December is the cruelest month, at least for Oscar hopefuls. For decades, a December launch was aimed at big holiday box office or awards attention, or both. Now, there is such a glut of year-end movies — 32 films scheduled to open in 31 days — that both goals have been hard hit.

This year’s bounty (nine wide releases, 23 limited openings) represents a big jump from the 24 last year. There are more companies releasing more films; that means more competition at the box office, especially when one of those wide openers is “Star Wars: The Last Jedi.”

It also means more awards anxiety as voting deadlines are moved earlier and earlier. Everybody wants to be first, so the National Board of Review announced winners Nov. 28; the N.Y. Film Critics were Nov. 30. SAG Awards deadline is Dec. 10.

The December crop includes “The Disaster Artist,” “Downsizing,” “Happy End,” “I, Tonya,” “Molly’s Game,” “The Shape of Water” and “Wonder Wheel.” Most of those have started early industry screenings, to avoid the year-end logjam.

But other films were down to the wire, such as Paul Thomas Anderson’s “Phantom Thread,” Steven Spielberg’s “The Post” and Rian Johnson’s “The Last Jedi.” All the directors met their deadlines, and these films are high on voters’ want-to-see lists, but the question is whether enough voters will see them in time.

Last year, some December titles had no awards aspirations (e.g., “Office Christmas Party”), but others did. A reminder of some of December 2016 launches: “The Founder,” “Miss Sloane,” “A Monster Calls,” “Patriots Day,” “Live by Night,” “Paterson” and “Gold.” Some were excellent, but these films got no awards attention, and box office was paltry. Movie audiences (and awards voters) had too many riches.

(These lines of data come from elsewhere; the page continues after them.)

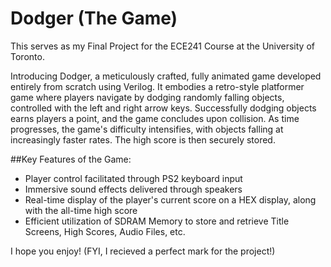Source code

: # Dodger (The Game)
This serves as my Final Project for the ECE241 Course at the University of Toronto.

Introducing Dodger, a meticulously crafted, fully animated game developed entirely from scratch using Verilog. It embodies a retro-style platformer game where players navigate by dodging randomly falling objects, controlled with the left and right arrow keys. Successfully dodging objects earns players a point, and the game concludes upon collision. As time progresses, the game's difficulty intensifies, with objects falling at increasingly faster rates. The high score is then securely stored.


##Key Features of the Game:

- Player control facilitated through PS2 keyboard input
- Immersive sound effects delivered through speakers
- Real-time display of the player's current score on a HEX display, along with the all-time high score
- Efficient utilization of SDRAM Memory to store and retrieve Title Screens, High Scores, Audio Files, etc.

I hope you enjoy! (FYI, I recieved a perfect mark for the project!)
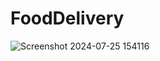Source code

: # FoodDelivery

![Screenshot 2024-07-25 154116](https://github.com/user-attachments/assets/59db9194-6102-4fb5-b152-28e52019a171)
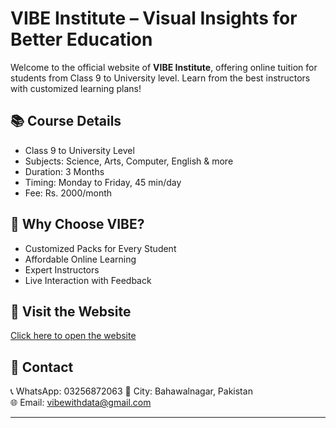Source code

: # VIBE Institute – Visual Insights for Better Education

Welcome to the official website of **VIBE Institute**, offering online tuition for students from Class 9 to University level. Learn from the best instructors with customized learning plans!

## 📚 Course Details
- Class 9 to University Level
- Subjects: Science, Arts, Computer, English & more
- Duration: 3 Months
- Timing: Monday to Friday, 45 min/day
- Fee: Rs. 2000/month

## 🎯 Why Choose VIBE?
- Customized Packs for Every Student
- Affordable Online Learning
- Expert Instructors
- Live Interaction with Feedback

## 🔗 Visit the Website
[Click here to open the website](https://your-username.github.io/vibe-website)

## 📩 Contact
📞 WhatsApp: 03256872063 
📍 City: Bahawalnagar, Pakistan  
🌐 Email: vibewithdata@gmail.com

---
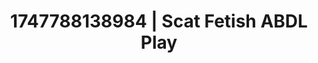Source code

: ---
categories:
- Roleplay seduction
- Intimate reveal
- BookTok after dark
- Candlelit scenes
- Vintage boudoir
image: /assets/images/1747788138984.jpg
layout: post
seo:
  description: Featured content with premium ABDL Play, Scat Fetish. HD images available.
  keywords: ABDL Play, Scat Fetish
  og_image: /assets/images/1747788138984.jpg
  schema_type: VisualArtwork
tags:
- '#1747788138984'
- ABDL Play
- Scat Fetish
title: 1747788138984 | Scat Fetish ABDL Play
---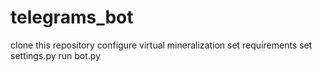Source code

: # telegrams_bot
clone this repository
configure virtual mineralization
set requirements
set settings.py
run bot.py




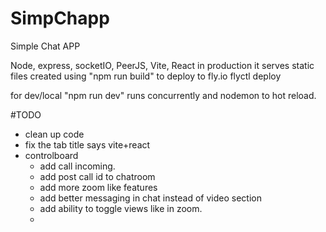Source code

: # SimpChapp

Simple Chat APP

Node, express, socketIO, PeerJS, Vite, React
in production it serves static files created using "npm run build"
to deploy to fly.io flyctl deploy

for dev/local "npm run dev" runs concurrently and nodemon to hot reload.

#TODO
* clean up code
* fix the tab title says vite+react
* controlboard
    - add call incoming.
    - add post call id to chatroom
    - add more zoom like features
    - add better messaging in chat instead of video section
    - add ability to toggle views like in zoom.
    - 



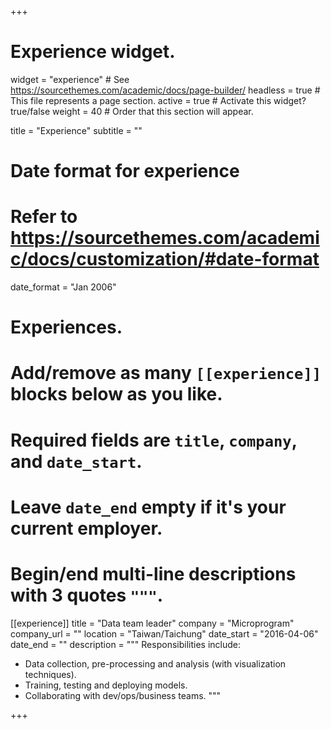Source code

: +++
# Experience widget.
widget = "experience"  # See https://sourcethemes.com/academic/docs/page-builder/
headless = true  # This file represents a page section.
active = true  # Activate this widget? true/false
weight = 40  # Order that this section will appear.

title = "Experience"
subtitle = ""

# Date format for experience
#   Refer to https://sourcethemes.com/academic/docs/customization/#date-format
date_format = "Jan 2006"

# Experiences.
#   Add/remove as many `[[experience]]` blocks below as you like.
#   Required fields are `title`, `company`, and `date_start`.
#   Leave `date_end` empty if it's your current employer.
#   Begin/end multi-line descriptions with 3 quotes `"""`.
[[experience]]
  title = "Data team leader"
  company = "Microprogram"
  company_url = ""
  location = "Taiwan/Taichung"
  date_start = "2016-04-06"
  date_end = ""
  description = """
  Responsibilities include:
  
  * Data collection, pre-processing and analysis (with visualization techniques).
  * Training, testing and deploying models. 
  * Collaborating with dev/ops/business teams.
  """

+++
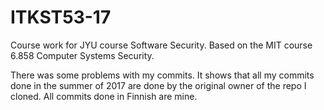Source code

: # ITKST53-17
Course work for JYU course Software Security. Based on the MIT course 6.858 Computer Systems Security.

There was some problems with my commits. 
It shows that all my commits done in the summer of 2017 are done by the original owner of the repo I cloned.
All commits done in Finnish are mine.
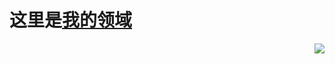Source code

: # 这里是[我的领域](https://o-x-o.github.io)
<div style="background:black;text-align:right;">
<img src="https://upload.wikimedia.org/wikipedia/commons/thumb/f/f5/Night-blooming_cereus.jpg/440px-Night-blooming_cereus.jpg" style="float:right;"/>
</div>

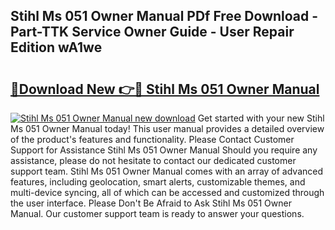 ## Stihl Ms 051 Owner Manual PDf Free Download - Part-TTK Service Owner Guide - User Repair Edition wA1we

# <h2><a href="http://bc52364.oget.top/?id=Stihl+Ms+051+Owner+Manual">🔗Download New 👉🔴 Stihl Ms 051 Owner Manual</a></h2>

[![Stihl Ms 051 Owner Manual new download](https://i.imgur.com/5g1atiW.png)](http://bc52364.oget.top/?id=Stihl+Ms+051+Owner+Manual)
Get started with your new Stihl Ms 051 Owner Manual today! This user manual provides a detailed overview of the product's features and functionality. Please Contact Customer Support for Assistance Stihl Ms 051 Owner Manual Should you require any assistance, please do not hesitate to contact our dedicated customer support team. Stihl Ms 051 Owner Manual comes with an array of advanced features, including geolocation, smart alerts, customizable themes, and multi-device syncing, all of which can be accessed and customized through the user interface. Please Don't Be Afraid to Ask Stihl Ms 051 Owner Manual. Our customer support team is ready to answer your questions.
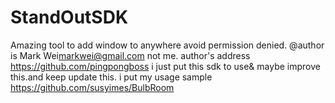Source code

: # StandOutSDK
Amazing tool to add window to anywhere avoid permission denied.
@author is Mark Wei<markwei@gmail.com>  not me.
author's address https://github.com/pingpongboss
i just put this sdk to use& maybe improve this.and keep update this.
i put my usage sample 
https://github.com/susyimes/BulbRoom
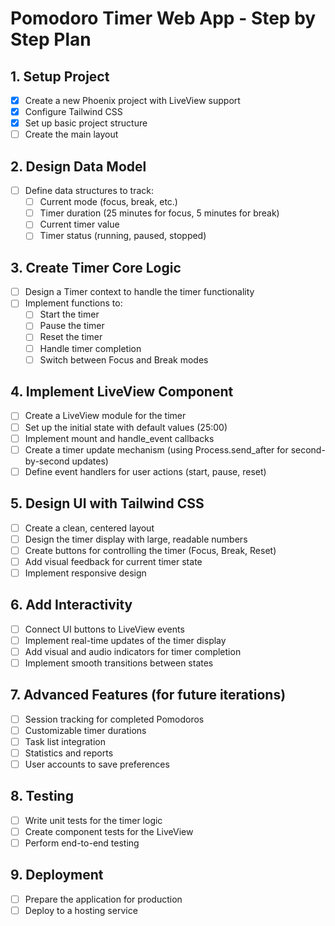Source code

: # Pomodoro Timer Web App - Step by Step Plan

## 1. Setup Project

- [x] Create a new Phoenix project with LiveView support
- [x] Configure Tailwind CSS
- [x] Set up basic project structure
- [ ] Create the main layout

## 2. Design Data Model

- [ ] Define data structures to track:
  - [ ] Current mode (focus, break, etc.)
  - [ ] Timer duration (25 minutes for focus, 5 minutes for break)
  - [ ] Current timer value
  - [ ] Timer status (running, paused, stopped)

## 3. Create Timer Core Logic

- [ ] Design a Timer context to handle the timer functionality
- [ ] Implement functions to:
  - [ ] Start the timer
  - [ ] Pause the timer
  - [ ] Reset the timer
  - [ ] Handle timer completion
  - [ ] Switch between Focus and Break modes

## 4. Implement LiveView Component

- [ ] Create a LiveView module for the timer
- [ ] Set up the initial state with default values (25:00)
- [ ] Implement mount and handle_event callbacks
- [ ] Create a timer update mechanism (using Process.send_after for second-by-second updates)
- [ ] Define event handlers for user actions (start, pause, reset)

## 5. Design UI with Tailwind CSS

- [ ] Create a clean, centered layout
- [ ] Design the timer display with large, readable numbers
- [ ] Create buttons for controlling the timer (Focus, Break, Reset)
- [ ] Add visual feedback for current timer state
- [ ] Implement responsive design

## 6. Add Interactivity

- [ ] Connect UI buttons to LiveView events
- [ ] Implement real-time updates of the timer display
- [ ] Add visual and audio indicators for timer completion
- [ ] Implement smooth transitions between states

## 7. Advanced Features (for future iterations)

- [ ] Session tracking for completed Pomodoros
- [ ] Customizable timer durations
- [ ] Task list integration
- [ ] Statistics and reports
- [ ] User accounts to save preferences

## 8. Testing

- [ ] Write unit tests for the timer logic
- [ ] Create component tests for the LiveView
- [ ] Perform end-to-end testing

## 9. Deployment

- [ ] Prepare the application for production
- [ ] Deploy to a hosting service
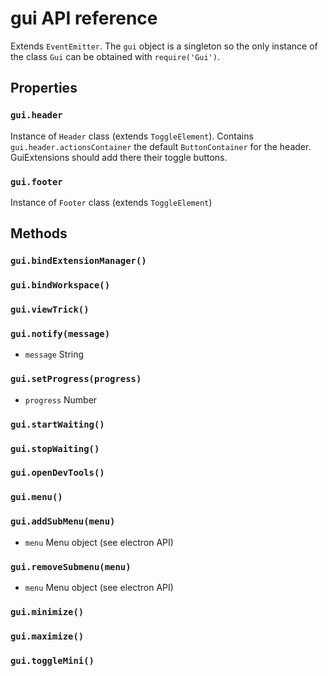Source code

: # gui API reference

Extends `EventEmitter`.
The `gui` object is a singleton so the only instance of the class `Gui` can be obtained with `require('Gui')`.

## Properties

### `gui.header`

Instance of `Header` class (extends `ToggleElement`).
Contains `gui.header.actionsContainer` the default `ButtonContainer` for the header. GuiExtensions should add there their toggle buttons.

### `gui.footer`

Instance of `Footer` class (extends `ToggleElement`)



## Methods

### `gui.bindExtensionManager()`

### `gui.bindWorkspace()`

### `gui.viewTrick()`

### `gui.notify(message)`
- `message` String

### `gui.setProgress(progress)`
- `progress` Number

### `gui.startWaiting()`

### `gui.stopWaiting()`

### `gui.openDevTools()`

### `gui.menu()`

### `gui.addSubMenu(menu)`
- `menu` Menu object (see electron API)

### `gui.removeSubmenu(menu)`
- `menu` Menu object (see electron API)

### `gui.minimize()`

### `gui.maximize()`

### `gui.toggleMini()`
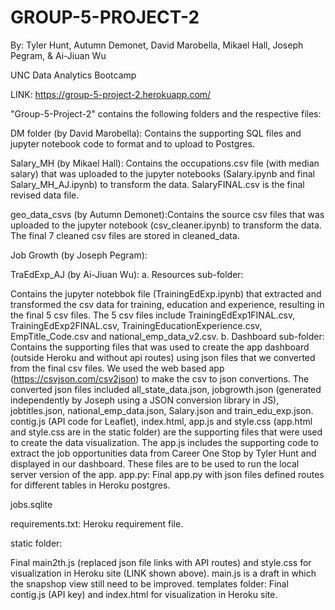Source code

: # GROUP-5-PROJECT-2
By: Tyler Hunt, Autumn Demonet, David Marobella, Mikael Hall, Joseph Pegram, & Ai-Jiuan Wu

UNC Data Analytics Bootcamp

LINK: https://group-5-project-2.herokuapp.com/

"Group-5-Project-2" contains the following folders and the respective files:

DM folder (by David Marobella): Contains the supporting SQL files and jupyter notebook code to format and to upload to Postgres.

Salary_MH (by Mikael Hall): Contains the occupations.csv file (with median salary) that was uploaded to the jupyter notebooks (Salary.ipynb and final Salary_MH_AJ.ipynb) to transform the data. SalaryFINAL.csv is the final revised data file.

geo_data_csvs (by Autumn Demonet):Contains the source csv files that was uploaded to the jupyter notebook (csv_cleaner.ipynb) to transform the data. The final 7 cleaned csv files are stored in cleaned_data.

Job Growth (by Joseph Pegram):

TraEdExp_AJ (by Ai-Jiuan Wu): a. Resources sub-folder:

Contains the jupyter notebbok file (TrainingEdExp.ipynb) that extracted and transformed the csv data for training, education and experience, resulting in the final 5 csv files.
The 5 csv files include TrainingEdExp1FINAL.csv, TrainingEdExp2FINAL.csv, TrainingEducationExperience.csv, EmpTitle_Code.csv and
national_emp_data_v2.csv. b. Dashboard sub-folder:
Contains the supporting files that was used to create the app dashboard (outside Heroku and without api routes) using json files that we
converted from the final csv files.
We used the web based app (https://csvjson.com/csv2json) to make the csv to json convertions. The converted json files included
all_state_data.json, jobgrowth.json (generated independently by Joseph using a JSON conversion library in JS), jobtitles.json,
national_emp_data.json, Salary.json and train_edu_exp.json.
contig.js (API code for Leaflet), index.html, app.js and style.css (app.html and style.css are in the static folder) are the supporting files that were used to create the data visualization.
The app.js includes the supporting code to extract the job opportunities data from Career One Stop by Tyler Hunt and displayed in our
dashboard.
These files are to be used to run the local server version of the app.
app.py: Final app.py with json files defined routes for different tables in Heroku postgres.

jobs.sqlite

requirements.txt: Heroku requirement file.

static folder:

Final main2th.js (replaced json file links with API routes) and style.css for visualization in Heroku site (LINK shown above).
main.js is a draft in which the snapshop view still need to be improved.
templates folder: Final contig.js (API key) and index.html for visualization in Heroku site.
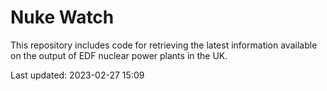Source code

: # Nuke Watch

This repository includes code for retrieving the latest information available on the output of EDF nuclear power plants in the UK.

Last updated: 2023-02-27 15:09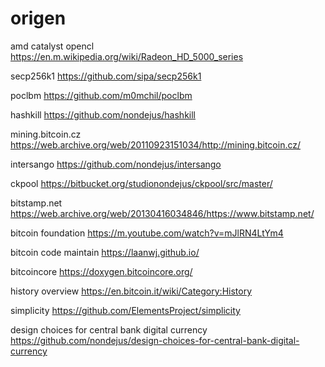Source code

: origen
======

amd catalyst opencl 
https://en.m.wikipedia.org/wiki/Radeon_HD_5000_series

secp256k1
https://github.com/sipa/secp256k1

poclbm
https://github.com/m0mchil/poclbm

hashkill
https://github.com/nondejus/hashkill

mining.bitcoin.cz 
https://web.archive.org/web/20110923151034/http://mining.bitcoin.cz/

intersango 
https://github.com/nondejus/intersango

ckpool
https://bitbucket.org/studionondejus/ckpool/src/master/

bitstamp.net 
https://web.archive.org/web/20130416034846/https://www.bitstamp.net/

bitcoin foundation 
https://m.youtube.com/watch?v=mJlRN4LtYm4

bitcoin code maintain
https://laanwj.github.io/

bitcoincore
https://doxygen.bitcoincore.org/

history overview
https://en.bitcoin.it/wiki/Category:History

simplicity
https://github.com/ElementsProject/simplicity

design choices for central bank digital currency
https://github.com/nondejus/design-choices-for-central-bank-digital-currency

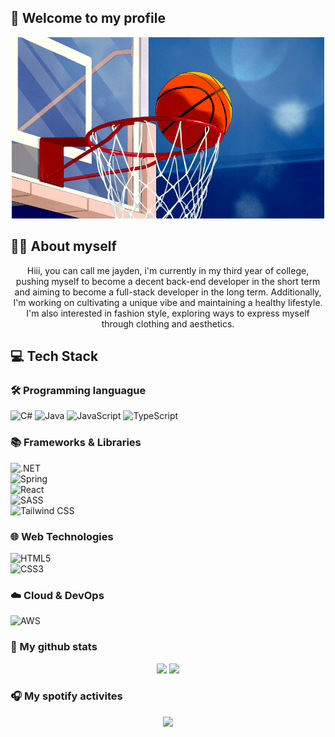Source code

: ## 🌸 Welcome to my profile
<div align="center" display="flex">
<img width="500" height="290" alt="background" src="https://github.com/truongthanhvu2337/truongthanhvu2337/blob/main/Image/Crunchyroll_Slam-Dunk.gif"/>
</div>


## 🙋‍♂️ About myself
<div align="center" display="flex">
    Hiii, you can call me jayden, i'm currently in my third year of college, pushing myself to become a decent back-end developer in the short term and aiming to become a full-stack developer in the long term. Additionally, I'm working on cultivating a unique vibe and maintaining a healthy lifestyle. I'm also interested in fashion style, exploring ways to express myself through clothing and aesthetics.

</div>

## 💻 Tech Stack  

### 🛠️ Programming languague
![C#](https://img.shields.io/badge/c%23-%23239120.svg?style=for-the-badge&logo=csharp&logoColor=white)
![Java](https://img.shields.io/badge/java-%23ED8B00.svg?style=for-the-badge&logo=openjdk&logoColor=white)
![JavaScript](https://img.shields.io/badge/javascript-%23323330.svg?style=for-the-badge&logo=javascript&logoColor=%23F7DF1E)
![TypeScript](https://img.shields.io/badge/typescript-%23007ACC.svg?style=for-the-badge&logo=typescript&logoColor=white)

### 📚 Frameworks & Libraries   
![.NET](https://img.shields.io/badge/.NET-5C2D91?style=for-the-badge&logo=.net&logoColor=white)  
![Spring](https://img.shields.io/badge/spring-%236DB33F.svg?style=for-the-badge&logo=spring&logoColor=white)  
![React](https://img.shields.io/badge/react-%2320232a.svg?style=for-the-badge&logo=react&logoColor=%2361DAFB)  
![SASS](https://img.shields.io/badge/SASS-hotpink.svg?style=for-the-badge&logo=SASS&logoColor=white)  
![Tailwind CSS](https://img.shields.io/badge/tailwindcss-%2338B2AC.svg?style=for-the-badge&logo=tailwind-css&logoColor=white)  

### 🌐 Web Technologies  
![HTML5](https://img.shields.io/badge/html5-%23E34F26.svg?style=for-the-badge&logo=html5&logoColor=white)  
![CSS3](https://img.shields.io/badge/css3-%231572B6.svg?style=for-the-badge&logo=css3&logoColor=white)  

### ☁️ Cloud & DevOps  
![AWS](https://img.shields.io/badge/AWS-%23FF9900.svg?style=for-the-badge&logo=amazon-aws&logoColor=white)  

### 🎫 My github stats
<div align="center">
<img src="https://github-readme-stats.vercel.app/api?username=truongthanhvu2337&theme=buefy&border_radius=5" height="170"/>
<img src="https://github-readme-stats.vercel.app/api/top-langs/?username=truongthanhvu2337&theme=buefy&border_radius=5&hide_title=false&layout=compact&card_width=320&langs_count=5" height="170"/>
</div>

### 🎧 My spotify activites
<div align="center">
<img src="https://spotify-github-profile.vercel.app/api/view?uid=zi1my2c5y1ll605hzuta617b8&cover_image=true&theme=novatorem&show_offline=false&background_color=121212&interchange=false&bar_color=53b14f&bar_color_cover=false" height="110" />
</div>
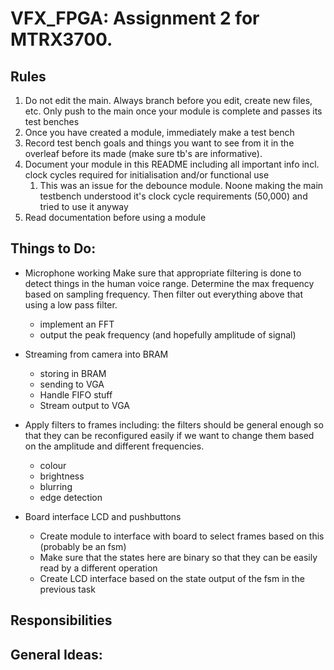 # VFX_FPGA: Assignment 2 for MTRX3700.

## Rules
1. Do not edit the main. Always branch before you edit, create new files, etc. Only push to the main once your module is complete and passes its test benches
2. Once you have created a module, immediately make a test bench
3. Record test bench goals and things you want to see from it in the overleaf before its made (make sure tb's are informative).
4. Document your module in this README including all important info incl. clock cycles required for initialisation and/or functional use
    1. This was an issue for the debounce module. Noone making the main testbench understood it's clock cycle requirements (50,000) and tried to use it anyway
5. Read documentation before using a module

## Things to Do:

- Microphone working
  Make sure that appropriate filtering is done to detect things in the human voice range.
  Determine the max frequency based on sampling frequency. Then filter out everything above that using a low pass filter.
  
    - implement an FFT
    - output the peak frequency (and hopefully amplitude of signal)

- Streaming from camera into BRAM
    - storing in BRAM
    - sending to VGA
    - Handle FIFO stuff
    - Stream output to VGA

- Apply filters to frames including:
      the filters should be general enough so that they can be reconfigured easily if we want to change
      them based on the amplitude and different frequencies.
    - colour
    - brightness
    - blurring
    - edge detection

- Board interface LCD and pushbuttons 
    - Create module to interface with board to select frames based on this (probably be an fsm)
    - Make sure that the states here are binary so that they can be easily read by a different operation
    - Create LCD interface based on the state output of the fsm in the previous task

## Responsibilities

## General Ideas:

The awards factor became a problem starting in 2004, when the Academy of Motion Picture Arts & Sciences moved the ceremony a month earlier. When the Oscars were held in late March or early April, voters had plenty of time to view all the films in contention, even year-end debuts. A primo example was 2002, when all five best-picture contenders opened in December. (In 2018, the Oscars will be held March 4, a week later than usual, but most other awards are still coming up soon; for example, Golden Globes are Jan. 7.)

Many films follow a formula that used to be successful: a one-week Oscar-qualifying run in December, going wide in January or February to capitalize on (hoped-for) Oscar nominations. The formula doesn’t work any more.

Last year, “La La Land” bowed in December, but it had been widely screened for industry members long before it opened. It earned 14 Oscar nominations and won six, a positive example of December debuts. Not so fortunate was Theodore Melfi’s terrific “Hidden Figures.” The film had a very fast schedule, and began shooting in March 2016, so it wasn’t ready for screenings in October and November, when most awards hopefuls are already in high gear. Word-of-mouth was good and the film earned three Oscar nominations. But if Oscars had followed the old schedule, it’s safe to bet the film would have gotten even more.

It’s getting harder to stir up buzz. Aside from the film glut, there is great entertainment competition from YouTube, TV (“The Crown,” “This Is Us,” “Will and Grace,” “The Vietnam War,” et al.) And the public is following politicians in D.C., who have come up with plot twists more fascinating than anything scripted.

So to all fourth-quarter contenders: Good luck.